▸ WHAT YOU WILL DO
Please reproduce the listing below exactly, leaving out every picture.

▸ LISTED ENTRIES
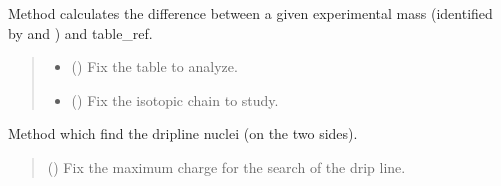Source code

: \documentclass[letterpaper,10pt,english]{sphinxmanual}
\begin{document}
\begin{fulllineitems}
\begin{fulllineitems}
\label{\detokenize{source/api/setup_masses_theory:nucleardatapy.setup_masses_theory.SetupMassesTheory.diff_exp}}
\pysigstartsignatures
\pysiglinewithargsret
{}
{\sphinxparamcomma {}\sphinxparamcomma {}}
{}
\pysigstopsignatures
\sphinxAtStartPar
Method calculates the difference between a given experimental
mass (identified by  and ) and table\_ref.
\begin{quote}\begin{description}
\begin{itemize}
\item {} 
\sphinxAtStartPar
{} () \textendash{} Fix the table to analyze.

\item {} 
\sphinxAtStartPar
{} (\sphinxstyleliteralemphasis{\sphinxupquote{, }}) \textendash{} Fix the isotopic chain to study.

\end{itemize}

\end{description}\end{quote}

\sphinxAtStartPar
{}

\end{fulllineitems}


\begin{fulllineitems}
\label{\detokenize{source/api/setup_masses_theory:nucleardatapy.setup_masses_theory.SetupMassesTheory.drip}}
\pysigstartsignatures
\pysiglinewithargsret
{}
{}
{}
\pysigstopsignatures
\sphinxAtStartPar
Method which find the drip\sphinxhyphen{}line nuclei (on the two sides).
\begin{quote}\begin{description}
\sphinxAtStartPar
{} (\sphinxstyleliteralemphasis{\sphinxupquote{, }}) \textendash{} Fix the maximum charge for the search of the drip line.


\end{description}
\end{quote}
\end{fulllineitems}
\end{fulllineitems}
\end{document}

▸ ANSWER BOX
Source code

: \documentclass[letterpaper,10pt,english]{sphinxmanual}
\begin{document}
\begin{fulllineitems}
\begin{fulllineitems}
\label{\detokenize{source/api/setup_masses_theory:nucleardatapy.setup_masses_theory.SetupMassesTheory.diff_exp}}
\pysigstartsignatures
\pysiglinewithargsret
{}
{\sphinxparamcomma {}\sphinxparamcomma {}}
{}
\pysigstopsignatures
\sphinxAtStartPar
Method calculates the difference between a given experimental
mass (identified by  and ) and table\_ref.
\begin{quote}\begin{description}
\begin{itemize}
\item {} 
\sphinxAtStartPar
{} () \textendash{} Fix the table to analyze.

\item {} 
\sphinxAtStartPar
{} (\sphinxstyleliteralemphasis{\sphinxupquote{, }}) \textendash{} Fix the isotopic chain to study.

\end{itemize}

\end{description}\end{quote}

\sphinxAtStartPar
{}

\end{fulllineitems}


\begin{fulllineitems}
\label{\detokenize{source/api/setup_masses_theory:nucleardatapy.setup_masses_theory.SetupMassesTheory.drip}}
\pysigstartsignatures
\pysiglinewithargsret
{}
{}
{}
\pysigstopsignatures
\sphinxAtStartPar
Method which find the drip\sphinxhyphen{}line nuclei (on the two sides).
\begin{quote}\begin{description}
\sphinxAtStartPar
{} (\sphinxstyleliteralemphasis{\sphinxupquote{, }}) \textendash{} Fix the maximum charge for the search of the drip line.


\end{description}
\end{quote}
\end{fulllineitems}
\end{fulllineitems}
\end{document}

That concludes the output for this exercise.